Dataset excerpts:
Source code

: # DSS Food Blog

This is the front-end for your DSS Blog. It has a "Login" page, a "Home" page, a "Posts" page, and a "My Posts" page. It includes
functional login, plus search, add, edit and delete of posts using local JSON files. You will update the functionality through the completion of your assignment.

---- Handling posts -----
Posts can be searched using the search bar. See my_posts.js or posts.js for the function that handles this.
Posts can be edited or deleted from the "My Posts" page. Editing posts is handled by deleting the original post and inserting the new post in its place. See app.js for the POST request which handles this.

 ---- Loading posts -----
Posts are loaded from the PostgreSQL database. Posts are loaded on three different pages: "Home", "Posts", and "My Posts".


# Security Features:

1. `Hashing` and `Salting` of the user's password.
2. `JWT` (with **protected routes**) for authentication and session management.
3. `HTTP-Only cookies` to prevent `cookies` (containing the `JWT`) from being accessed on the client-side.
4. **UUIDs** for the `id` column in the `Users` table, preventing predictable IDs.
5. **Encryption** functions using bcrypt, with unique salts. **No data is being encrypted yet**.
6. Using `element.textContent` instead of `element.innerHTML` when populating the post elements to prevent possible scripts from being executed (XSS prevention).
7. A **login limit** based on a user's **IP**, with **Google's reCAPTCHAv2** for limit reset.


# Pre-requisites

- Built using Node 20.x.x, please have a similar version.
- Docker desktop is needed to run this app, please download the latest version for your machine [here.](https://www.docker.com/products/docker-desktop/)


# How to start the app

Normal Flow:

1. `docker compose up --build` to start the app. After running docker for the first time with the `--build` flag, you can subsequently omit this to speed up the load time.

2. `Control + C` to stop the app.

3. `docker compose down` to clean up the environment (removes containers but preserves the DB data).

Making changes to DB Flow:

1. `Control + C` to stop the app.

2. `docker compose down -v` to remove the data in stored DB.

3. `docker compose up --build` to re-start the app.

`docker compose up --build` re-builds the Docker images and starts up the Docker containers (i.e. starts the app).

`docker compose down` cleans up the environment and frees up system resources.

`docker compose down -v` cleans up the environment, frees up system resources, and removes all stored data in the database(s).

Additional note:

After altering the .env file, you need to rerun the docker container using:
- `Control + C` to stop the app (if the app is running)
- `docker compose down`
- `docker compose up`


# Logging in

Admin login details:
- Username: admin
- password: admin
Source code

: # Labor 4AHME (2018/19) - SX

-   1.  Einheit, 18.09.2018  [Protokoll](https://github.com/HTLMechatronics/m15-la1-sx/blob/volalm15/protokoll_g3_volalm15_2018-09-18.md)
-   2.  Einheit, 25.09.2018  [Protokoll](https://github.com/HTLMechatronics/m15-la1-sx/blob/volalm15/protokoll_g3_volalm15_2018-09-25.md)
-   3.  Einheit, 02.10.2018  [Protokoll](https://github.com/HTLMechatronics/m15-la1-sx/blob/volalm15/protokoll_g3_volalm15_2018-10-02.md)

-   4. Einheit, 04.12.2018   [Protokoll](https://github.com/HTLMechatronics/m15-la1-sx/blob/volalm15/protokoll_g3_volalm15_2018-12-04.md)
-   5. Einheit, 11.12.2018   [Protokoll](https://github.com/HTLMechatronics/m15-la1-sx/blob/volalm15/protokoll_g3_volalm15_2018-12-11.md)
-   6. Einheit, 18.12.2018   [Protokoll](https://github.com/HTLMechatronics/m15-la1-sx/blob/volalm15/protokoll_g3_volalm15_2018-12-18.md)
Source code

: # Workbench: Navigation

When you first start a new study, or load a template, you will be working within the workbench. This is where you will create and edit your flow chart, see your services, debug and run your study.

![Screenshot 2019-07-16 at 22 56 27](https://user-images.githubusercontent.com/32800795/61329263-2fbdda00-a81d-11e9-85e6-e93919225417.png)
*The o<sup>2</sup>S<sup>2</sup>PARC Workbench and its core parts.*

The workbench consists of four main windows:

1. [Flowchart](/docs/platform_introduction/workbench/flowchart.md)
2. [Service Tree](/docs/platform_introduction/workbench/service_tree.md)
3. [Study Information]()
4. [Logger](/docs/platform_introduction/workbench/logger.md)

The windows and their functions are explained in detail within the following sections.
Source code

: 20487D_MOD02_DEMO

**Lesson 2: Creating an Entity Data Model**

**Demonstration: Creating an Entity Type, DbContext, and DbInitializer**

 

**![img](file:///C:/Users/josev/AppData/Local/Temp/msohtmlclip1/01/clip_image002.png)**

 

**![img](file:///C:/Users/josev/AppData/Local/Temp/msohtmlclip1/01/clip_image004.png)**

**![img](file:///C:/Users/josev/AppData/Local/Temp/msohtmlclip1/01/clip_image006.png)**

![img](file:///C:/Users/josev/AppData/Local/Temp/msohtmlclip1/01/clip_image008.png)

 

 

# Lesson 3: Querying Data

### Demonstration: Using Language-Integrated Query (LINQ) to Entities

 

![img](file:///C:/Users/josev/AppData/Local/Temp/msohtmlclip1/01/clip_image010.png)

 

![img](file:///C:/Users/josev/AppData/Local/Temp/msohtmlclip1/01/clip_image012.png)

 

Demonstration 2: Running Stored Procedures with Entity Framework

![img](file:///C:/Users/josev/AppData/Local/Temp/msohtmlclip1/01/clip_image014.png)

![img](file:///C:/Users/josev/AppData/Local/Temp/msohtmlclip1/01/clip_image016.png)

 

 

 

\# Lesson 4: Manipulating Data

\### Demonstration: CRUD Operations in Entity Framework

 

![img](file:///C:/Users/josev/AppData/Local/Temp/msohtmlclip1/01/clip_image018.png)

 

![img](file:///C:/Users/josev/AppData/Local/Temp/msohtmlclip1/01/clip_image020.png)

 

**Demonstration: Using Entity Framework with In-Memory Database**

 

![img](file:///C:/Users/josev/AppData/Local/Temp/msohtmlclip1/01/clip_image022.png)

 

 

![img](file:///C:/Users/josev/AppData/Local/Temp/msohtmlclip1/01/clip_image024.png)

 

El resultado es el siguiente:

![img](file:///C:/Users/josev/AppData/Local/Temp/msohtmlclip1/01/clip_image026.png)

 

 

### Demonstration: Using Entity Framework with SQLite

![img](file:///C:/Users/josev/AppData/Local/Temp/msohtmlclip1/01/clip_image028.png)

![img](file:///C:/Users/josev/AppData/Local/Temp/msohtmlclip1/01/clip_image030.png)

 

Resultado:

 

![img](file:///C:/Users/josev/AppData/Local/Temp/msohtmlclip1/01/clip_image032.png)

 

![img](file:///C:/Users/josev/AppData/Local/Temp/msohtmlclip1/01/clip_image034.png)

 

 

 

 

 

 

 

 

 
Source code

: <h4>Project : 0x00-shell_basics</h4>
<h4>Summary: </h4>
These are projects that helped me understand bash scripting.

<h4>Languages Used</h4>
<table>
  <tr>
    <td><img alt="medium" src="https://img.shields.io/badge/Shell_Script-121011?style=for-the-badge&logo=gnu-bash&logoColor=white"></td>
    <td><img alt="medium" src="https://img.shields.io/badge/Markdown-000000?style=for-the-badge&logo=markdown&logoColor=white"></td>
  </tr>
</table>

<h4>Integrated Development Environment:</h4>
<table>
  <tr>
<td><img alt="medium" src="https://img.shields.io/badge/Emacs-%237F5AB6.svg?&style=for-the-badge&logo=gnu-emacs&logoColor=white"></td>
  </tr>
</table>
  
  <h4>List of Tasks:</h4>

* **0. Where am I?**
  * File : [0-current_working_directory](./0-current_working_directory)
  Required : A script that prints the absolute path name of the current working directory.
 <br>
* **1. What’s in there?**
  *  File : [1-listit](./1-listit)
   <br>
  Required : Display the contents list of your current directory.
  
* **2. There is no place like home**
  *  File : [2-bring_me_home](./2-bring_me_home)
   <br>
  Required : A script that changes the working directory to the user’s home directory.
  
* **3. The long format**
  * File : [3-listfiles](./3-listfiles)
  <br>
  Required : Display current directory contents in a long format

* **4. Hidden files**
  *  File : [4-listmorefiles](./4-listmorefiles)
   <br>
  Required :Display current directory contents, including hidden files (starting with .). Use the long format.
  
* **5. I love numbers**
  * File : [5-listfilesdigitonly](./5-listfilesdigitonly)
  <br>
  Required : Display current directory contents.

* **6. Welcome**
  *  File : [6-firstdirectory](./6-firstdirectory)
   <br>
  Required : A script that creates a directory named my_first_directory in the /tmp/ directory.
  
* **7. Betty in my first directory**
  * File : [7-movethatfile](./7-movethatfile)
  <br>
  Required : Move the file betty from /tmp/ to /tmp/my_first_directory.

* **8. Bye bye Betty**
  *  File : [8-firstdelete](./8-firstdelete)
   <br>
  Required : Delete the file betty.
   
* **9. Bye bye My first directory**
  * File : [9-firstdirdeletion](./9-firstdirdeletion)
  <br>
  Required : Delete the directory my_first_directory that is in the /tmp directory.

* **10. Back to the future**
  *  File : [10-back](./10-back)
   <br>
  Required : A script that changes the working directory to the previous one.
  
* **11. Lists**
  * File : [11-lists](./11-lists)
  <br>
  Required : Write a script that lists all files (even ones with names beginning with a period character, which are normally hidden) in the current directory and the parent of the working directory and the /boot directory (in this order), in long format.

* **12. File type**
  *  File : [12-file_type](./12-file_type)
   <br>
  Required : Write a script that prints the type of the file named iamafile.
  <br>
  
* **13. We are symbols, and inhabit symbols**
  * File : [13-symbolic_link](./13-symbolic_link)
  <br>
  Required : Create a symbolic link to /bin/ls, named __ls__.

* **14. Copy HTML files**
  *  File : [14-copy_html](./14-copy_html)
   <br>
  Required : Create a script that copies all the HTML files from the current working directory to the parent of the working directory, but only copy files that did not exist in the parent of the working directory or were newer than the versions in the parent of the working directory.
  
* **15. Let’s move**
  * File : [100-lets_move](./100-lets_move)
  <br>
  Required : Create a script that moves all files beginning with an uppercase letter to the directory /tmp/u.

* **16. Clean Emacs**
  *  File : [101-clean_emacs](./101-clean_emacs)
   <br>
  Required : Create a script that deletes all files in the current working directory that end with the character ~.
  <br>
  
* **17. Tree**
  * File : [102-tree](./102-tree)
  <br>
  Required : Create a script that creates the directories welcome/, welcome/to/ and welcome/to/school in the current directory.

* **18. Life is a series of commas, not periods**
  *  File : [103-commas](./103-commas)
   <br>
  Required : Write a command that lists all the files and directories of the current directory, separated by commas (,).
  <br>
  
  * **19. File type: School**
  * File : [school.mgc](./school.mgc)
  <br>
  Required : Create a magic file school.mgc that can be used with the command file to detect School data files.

▶ [Work order] Whenever the word "place" shows up in a line of the entries, list that line.

▶ [Exercise answer]
Posts can be edited or deleted from the "My Posts" page. Editing posts is handled by deleting the original post and inserting the new post in its place. See app.js for the POST request which handles this.
* **2. There is no place like home**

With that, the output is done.